Many of our clients perform vulnerability scanning on a regular basis but find that they still don’t perform as well as they’d like on penetration tests. Well today we’re going to discuss a finding that’s frequently found on networks, that many vulnerability scanners consider a Medium Risk, and that usually ends in objective achievement. We’re talking about the not requiring SMB Signing.
SMB signing aids in preventing man in the middle attacks by allowing the recipient of SMB communications to confirm the authenticity of packets received. Unfortunately, Nessus considers this only a medium risk finding as shown here, which cause organizations to gloss over it. One could argue that by itself, “SMB Signing not required” is a medium risk to an organization but we find it’s often chained with other misconfigurations to create a perfect opportunity for an attacker to take over an environment.
After basic enumeration, one of the first tools attackers will often start is Responder which is a poisoner tool that responds to various network requests such as LLMNR requests as detailed here. Easy configuration changes allow a malicious actor to chain this with machines that don’t require SMB signing to simply relay SMB authentications by using tools like MultiRelay.py or ntlmrelayx.py. This allows an attacker to land on a machine without ever knowing the password or bothering to crack password hashes.

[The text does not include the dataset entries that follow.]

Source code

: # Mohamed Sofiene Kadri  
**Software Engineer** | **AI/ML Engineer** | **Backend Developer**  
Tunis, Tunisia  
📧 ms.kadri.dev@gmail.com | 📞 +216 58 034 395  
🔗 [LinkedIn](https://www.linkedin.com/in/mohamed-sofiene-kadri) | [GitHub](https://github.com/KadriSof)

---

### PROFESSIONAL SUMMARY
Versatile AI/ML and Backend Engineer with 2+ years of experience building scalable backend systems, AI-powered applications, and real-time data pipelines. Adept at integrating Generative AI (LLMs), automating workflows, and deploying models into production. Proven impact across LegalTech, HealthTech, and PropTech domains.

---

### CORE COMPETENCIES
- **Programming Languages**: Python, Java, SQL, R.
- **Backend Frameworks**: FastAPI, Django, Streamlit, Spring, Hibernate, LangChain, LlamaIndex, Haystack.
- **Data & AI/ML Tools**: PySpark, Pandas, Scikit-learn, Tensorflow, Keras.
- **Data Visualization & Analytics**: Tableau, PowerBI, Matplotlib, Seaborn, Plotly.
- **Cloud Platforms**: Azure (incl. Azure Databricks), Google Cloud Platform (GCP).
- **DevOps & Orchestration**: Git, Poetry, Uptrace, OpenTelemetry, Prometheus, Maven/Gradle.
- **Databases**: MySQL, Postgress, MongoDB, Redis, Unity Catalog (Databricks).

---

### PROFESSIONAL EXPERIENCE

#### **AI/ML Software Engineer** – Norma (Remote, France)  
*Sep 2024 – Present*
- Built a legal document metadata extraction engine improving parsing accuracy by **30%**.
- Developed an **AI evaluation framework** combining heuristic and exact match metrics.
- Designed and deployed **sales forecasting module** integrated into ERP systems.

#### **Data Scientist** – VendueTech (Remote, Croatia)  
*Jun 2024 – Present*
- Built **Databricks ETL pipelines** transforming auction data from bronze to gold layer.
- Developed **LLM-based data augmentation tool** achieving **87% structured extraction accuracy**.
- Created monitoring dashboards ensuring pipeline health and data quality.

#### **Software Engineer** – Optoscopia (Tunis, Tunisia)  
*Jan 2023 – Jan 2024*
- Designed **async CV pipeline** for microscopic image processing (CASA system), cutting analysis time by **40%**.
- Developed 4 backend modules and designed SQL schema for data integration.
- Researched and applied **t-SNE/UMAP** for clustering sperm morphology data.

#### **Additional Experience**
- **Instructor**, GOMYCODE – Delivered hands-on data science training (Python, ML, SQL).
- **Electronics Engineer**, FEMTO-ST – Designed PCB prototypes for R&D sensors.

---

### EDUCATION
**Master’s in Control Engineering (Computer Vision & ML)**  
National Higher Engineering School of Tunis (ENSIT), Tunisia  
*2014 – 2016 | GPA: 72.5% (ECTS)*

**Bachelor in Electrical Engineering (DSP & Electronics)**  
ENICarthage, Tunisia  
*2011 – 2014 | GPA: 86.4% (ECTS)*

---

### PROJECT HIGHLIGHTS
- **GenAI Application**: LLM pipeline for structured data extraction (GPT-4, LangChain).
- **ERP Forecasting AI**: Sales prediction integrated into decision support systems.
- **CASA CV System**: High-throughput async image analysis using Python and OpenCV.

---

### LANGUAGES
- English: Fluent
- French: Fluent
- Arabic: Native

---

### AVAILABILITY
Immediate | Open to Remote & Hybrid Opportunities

Once on a system, attackers often dump hashes from the machine and attempt to spray those credentials across the network to obtain additional access and with the hopes of landing on a machine with a Domain Administrator hash stored on it. An interesting alterative is to run “mimi” which is a form of Mimikatz that can dump cleartext credentials from a machine.
SMB Signing has 3 configuration options: Disabled, Enabled, and Required. Required is the most secure option and the one we most often recommend our clients use. Microsoft has additional information on how to configure this setting here along with basic signing information for SMB1 and SMB2 here. In general, it’s done through group policy changes by setting “Digitally Sign Communications” to “Always”. To further protect from this style of attack it’s recommended to disable LLMNR and NBNS/NetBIOS which you can find additional information on here.